What to work on
Below are lines of data; give the number of them that contain "stats", and only that.

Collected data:
^^^^^^^^^^^^^^^^

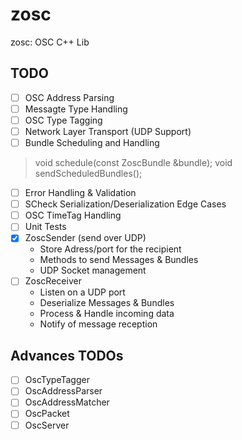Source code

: # zosc
zosc: OSC C++ Lib

## TODO
- [ ] OSC Address Parsing
- [ ] Messagte Type Handling
- [ ] OSC Type Tagging
- [ ] Network Layer Transport (UDP Support)
- [ ] Bundle Scheduling and Handling
> void schedule(const ZoscBundle &bundle);
> void sendScheduledBundles();
- [ ] Error Handling & Validation
- [ ] SCheck Serialization/Deserialization Edge Cases
- [ ] OSC TimeTag Handling
- [ ] Unit Tests
- [x] ZoscSender (send over UDP)
    * Store Adress/port for the recipient
    * Methods to send Messages & Bundles
    * UDP Socket management
- [ ] ZoscReceiver
    * Listen on a UDP port
    * Deserialize Messages & Bundles
    * Process & Handle incoming data
    * Notify of message reception

## Advances TODOs
- [ ] OscTypeTagger
- [ ] OscAddressParser
- [ ] OscAddressMatcher
- [ ] OscPacket
- [ ] OscServer
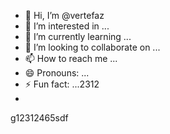 - 👋 Hi, I’m @vertefaz
- 👀 I’m interested in ...
- 🌱 I’m currently learning ...
- 💞️ I’m looking to collaborate on ...
- 📫 How to reach me ...
- 😄 Pronouns: ...
- ⚡ Fun fact: ...2312
- 
g12312465sdf
<!---fgj
vertefaz/vertefaz is a ✨ special ✨ repository because its `README.md` (this file) appears on your GitHub profile.
You can click the Preview link to take a look at your changes.gf
--->
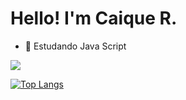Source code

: # Hello! I'm Caique R.


- 🌱 Estudando Java Script

<picture>
  <source
    srcset="https://github-readme-stats.vercel.app/api?username=Caiquekk&show_icons=true&theme=tokyonight"
    media="(prefers-color-scheme: dark)"
  />
  <source
    srcset="https://github-readme-stats.vercel.app/api?username=Caiquekk&show_icons=true"
    media="(prefers-color-scheme: light), (prefers-color-scheme: no-preference)"
  />
  <img src="https://github-readme-stats.vercel.app/api?username=Caiquekk&show_icons=true" />
</picture>

[![Top Langs](https://github-readme-stats.vercel.app/api/top-langs/?username=Caiquekk&layout=donut&theme=tokyonight)](https://github.com/anuraghazra/github-readme-stats)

^^^^^^^^^^^^^^^^

Solution to this problem
4